Now Morgan Wallen had a hand in writing “Livin’ the Dream,” but not “Quittin’ Time,” that was composed by Eric Church, Luke Laird and Josh Thompson, all of whom are over forty. Experience counts, music is not inherently a young person’s game. Now Eric Church is a country music titan, rejected by rockers because of his below the Mason-Dixon line vocal. To make it in rock… Just like the Brits sing like Americans, you can’t have an accent in rock, to the point where rockers ignore Church, to their ultimate detriment, listen to his live album “Caught in the Act”…it’s as powerful as any classic rock live twofer, the energy is palpable, and the tracks are loaded with hooks.

And Church may be country, but his ethos is different. Kind of like Steely Dan used to be rock, but nobody else sounded like them. Well, not quite like that, but the point is Church is not part of the Nashville factory, and he doesn’t trade in clichés, he speaks from his heart, his own.
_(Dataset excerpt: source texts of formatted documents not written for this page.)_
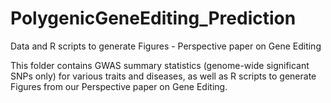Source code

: # PolygenicGeneEditing_Prediction
Data and R scripts to generate Figures - Perspective paper on Gene Editing

This folder contains GWAS summary statistics (genome-wide significant SNPs only) for various traits and diseases, as well as R scripts to generate Figures from our Perspective paper on Gene Editing.
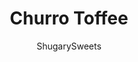 ---
layout: ../../layouts/MarkdownPostLayout.astro
title: Churro Toffee
author: ShugarySweets
pubDate: 2020-01-29
description: "Buttery sweet Churro Toffee is a Disneyland favorite. But even if you&#x27;ve never been there, you&#x27;ll still fall in love with this rich, flavorful candy treat."
image_url: https://www.shugarysweets.com/wp-content/uploads/2020/01/churro-toffee-3.jpg
tags: ["Candy","American"]
calories: 159
protein: 1
carbohydrates: 16
fats: 10
fiber: 1
ingredients: ["1 cup unsalted butter","1 cup granulated sugar","1/4 teaspoon kosher salt","1 teaspoon vanilla extract","2 cups Ghirardelli White Chocolate Wafers","2 Tablespoons cinnamon sugar blend"]
serves: 32
time: "15 minutes"
prepTime: "5 minutes"
instructions: ["Line a 15x10-inch baking sheet with parchment paper. Set aside.","In a medium saucepan, add butter, sugar, and salt over medium heat while stirring constantly. Once the butter is melted, keep stirring as the mixture begins to boil.","The toffee mixture will begin to bubble and boil and you'll watch it change color. When it changes to the color of raw almonds, that's when you will remove it from the heat (you'll see that caramel color!). This takes about 5-8 minutes.","Quickly stir in the vanilla extract and pour onto the parchment paper lined baking sheet. Using an offset spatula, spread to desired thickness.","In a microwave safe glass bowl, heat Ghirardelli white chocolate wafers for one minute. Stir until smooth and pour over toffee while warm. Sprinkle immediately with cinnamon sugar mixture!","Allow toffee to set and chocolate to harden. When set, break into pieces and enjoy."]
nutrition: ["159 calories","16 grams carbohydrates","16 milligrams cholesterol","10 grams fat","1 grams fiber","1 grams protein","6 grams saturated fat","28 grams sodium","14 grams sugar","0 grams trans fat","3 grams unsaturated fat"]
---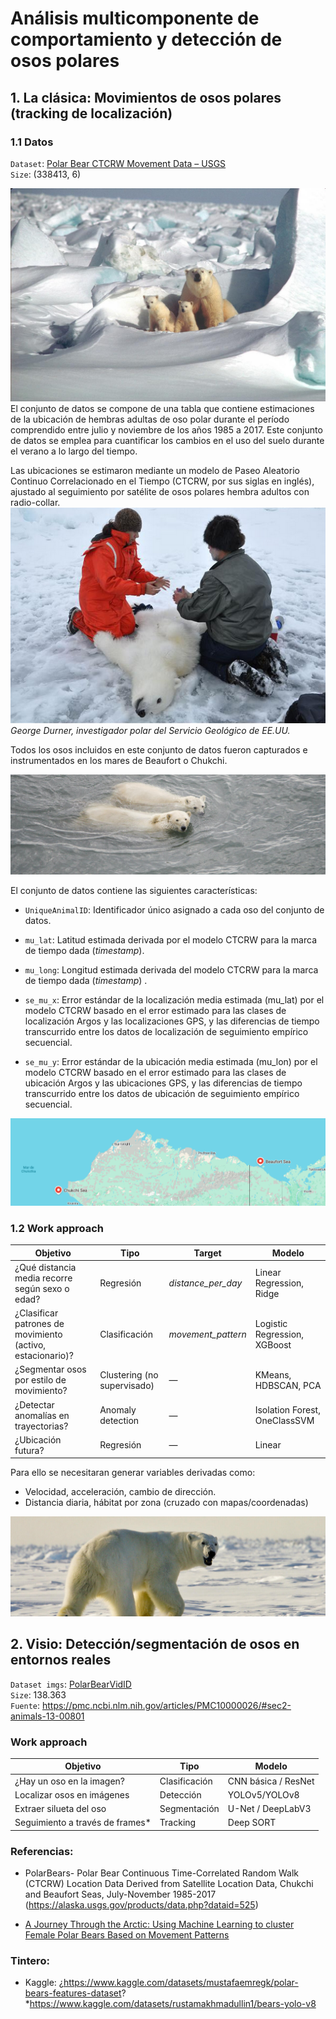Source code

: # Análisis multicomponente de comportamiento y detección de osos polares

## 1. La clásica: **Movimientos de osos polares (tracking de localización)**

### 1.1 Datos

``Dataset``: [Polar Bear CTCRW Movement Data – USGS](https://alaska.usgs.gov/data/polarBear/polarBear_CTCRWlocations_chukchiBeaufort_1985-2017/polarBear_CTCRWlocations_chukchiBeaufort_1985-2017.zip)  
``Size``: (338413, 6)

![alt text](mom_cubs2_adj_1.jpg)
El conjunto de datos se compone de una tabla que contiene estimaciones de la ubicación de hembras adultas de oso polar durante el período comprendido entre julio y noviembre de los años 1985 a 2017. Este conjunto de datos se emplea para cuantificar los cambios en el uso del suelo durante el verano a lo largo del tiempo. 

Las ubicaciones se estimaron mediante un modelo de Paseo Aleatorio Continuo Correlacionado en el Tiempo (CTCRW, por sus siglas en inglés), ajustado al seguimiento por satélite de osos polares hembra adultos con radio-collar. 
![](image.png) _George Durner, investigador polar del Servicio Geológico de EE.UU._

Todos los osos incluidos en este conjunto de datos fueron capturados e instrumentados en los mares de Beaufort o Chukchi.

![alt text](two_polar_bears_swimming_10-11-2009_USGS.jpg)


El conjunto de datos contiene las siguientes características:

+ ``UniqueAnimalID``: Identificador único asignado a cada oso del conjunto de datos.

+ ``mu_lat``: Latitud estimada derivada por el modelo CTCRW para la marca de tiempo dada (_timestamp_).

+ ``mu_long``: Longitud estimada derivada del modelo CTCRW para la marca de tiempo dada (_timestamp_)     .

+ ``se_mu_x``: Error estándar de la localización media estimada (mu_lat) por el modelo CTCRW basado en el error estimado para las clases de localización Argos y las localizaciones GPS, y las diferencias de tiempo transcurrido entre los datos de localización de seguimiento empírico secuencial.

+ ``se_mu_y``: Error estándar de la ubicación media estimada (mu_lon) por el modelo CTCRW basado en el error estimado para las clases de ubicación Argos y las ubicaciones GPS, y las diferencias de tiempo transcurrido entre los datos de ubicación de seguimiento empírico secuencial.

![alt text](image-1.png)

### 1.2 Work approach

| Objetivo                                  | Tipo                  | Target                | Modelo                     |
|-------------------------------------------|-----------------------|-----------------------|-------------------------------------|
| ¿Qué distancia media recorre según sexo o edad? | Regresión             | _distance_per_day_      | Linear Regression, Ridge            |
| ¿Clasificar patrones de movimiento (activo, estacionario)? | Clasificación         | _movement_pattern_ | Logistic Regression, XGBoost        |
| ¿Segmentar osos por estilo de movimiento? | Clustering (no supervisado) | —                     | KMeans, HDBSCAN, PCA                |
| ¿Detectar anomalías en trayectorias?      | Anomaly detection     | —                     | Isolation Forest, OneClassSVM       |
| ¿Ubicación futura?      | Regresión     | —                     | Linear       |

Para ello se necesitaran generar variables derivadas como:
+ Velocidad, acceleración, cambio de dirección.
+ Distancia diaria, hábitat por zona (cruzado con mapas/coordenadas)

![alt text](large_polar_bear_4-1-2009_Mike_Lockhart.jpg)  

## 2. Visio: **Detección/segmentación de osos en entornos reales**

``Dataset imgs``: 
[PolarBearVidID](https://zenodo.org/records/7564529)  
``Size``: 138.363  
``Fuente``: https://pmc.ncbi.nlm.nih.gov/articles/PMC10000026/#sec2-animals-13-00801 


### Work approach
| Objetivo         |             Tipo             | Modelo            |
|---------------|-------------------------------|------------------|
| ¿Hay un oso en la imagen? | Clasificación   | CNN básica / ResNet |
| Localizar osos en imágenes | Detección      | YOLOv5/YOLOv8      | 
| Extraer silueta del oso    | Segmentación   | U-Net / DeepLabV3  |
| Seguimiento a través de frames* | Tracking   | Deep SORT         |





### Referencias:

* PolarBears- Polar Bear Continuous Time-Correlated Random Walk (CTCRW) Location Data Derived from Satellite Location Data, Chukchi and Beaufort Seas, July-November 1985-2017 (https://alaska.usgs.gov/products/data.php?dataid=525)


* [A Journey Through the Arctic: Using Machine Learning to cluster Female Polar Bears Based on Movement Patterns](https://medium.com/@viritaromero/a-journey-through-the-arctic-using-machine-learning-to-cluster-female-polar-bears-based-on-8a2870c5e53b)



### Tintero:

* Kaggle: ¿https://www.kaggle.com/datasets/mustafaemregk/polar-bears-features-dataset?
*https://www.kaggle.com/datasets/rustamakhmadullin1/bears-yolo-v8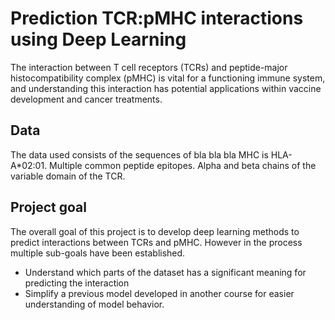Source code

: # Prediction TCR:pMHC interactions using Deep Learning

The interaction between T cell receptors (TCRs) and peptide-major histocompatibility complex (pMHC) is vital for a functioning immune system, and understanding this interaction has potential applications within vaccine development and cancer treatments.

## Data
The data used consists of the sequences of bla bla bla MHC is HLA-A*02:01. Multiple common peptide epitopes. Alpha and beta chains of the variable domain of the TCR.

## Project goal
The overall goal of this project is to develop deep learning methods to predict interactions between TCRs and pMHC.
However in the process multiple sub-goals have been established.

* Understand which parts of the dataset has a significant meaning for predicting the interaction
* Simplify a previous model developed in another course for easier understanding of model behavior.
And Morgan Wallen sings this song like he’s lived it, even if he didn’t write it. Delivery counts. If you sing the song like you’re reading from the now nonexistent phone book you’re missing the point, and the song. You’ve got to add emotion, you’ve got to know when to melisma and not, but too often in today’s overloaded world we focus on the extreme, if you’re not outrageous, you don’t get notice.

And “Quittin’ Time” is not outrageous, it’s intimate, it’s personal, it’s human, it’s life.

And most people won’t hear it. But those who are exposed might become attached, like me.

And walking down the trail all I could think was I couldn’t wait until the pandemic was over, so I could go see Morgan Wallen. In advance I’d play the album over and over until I knew it by heart. And I’d sing along with the multitudes during the loud numbers, but when he played “Quittin’ Time,” he has to play it, that’s what a fan believes, I’d have my head in the air, staring blankly into space, as I marinated in the sound, with a warmth pouring through my body. It can be fun to see the oldsters, but there’s nothing like finding a new fave, wanting to see them in concert, having that desire, for that experience, wanting and needing to connect.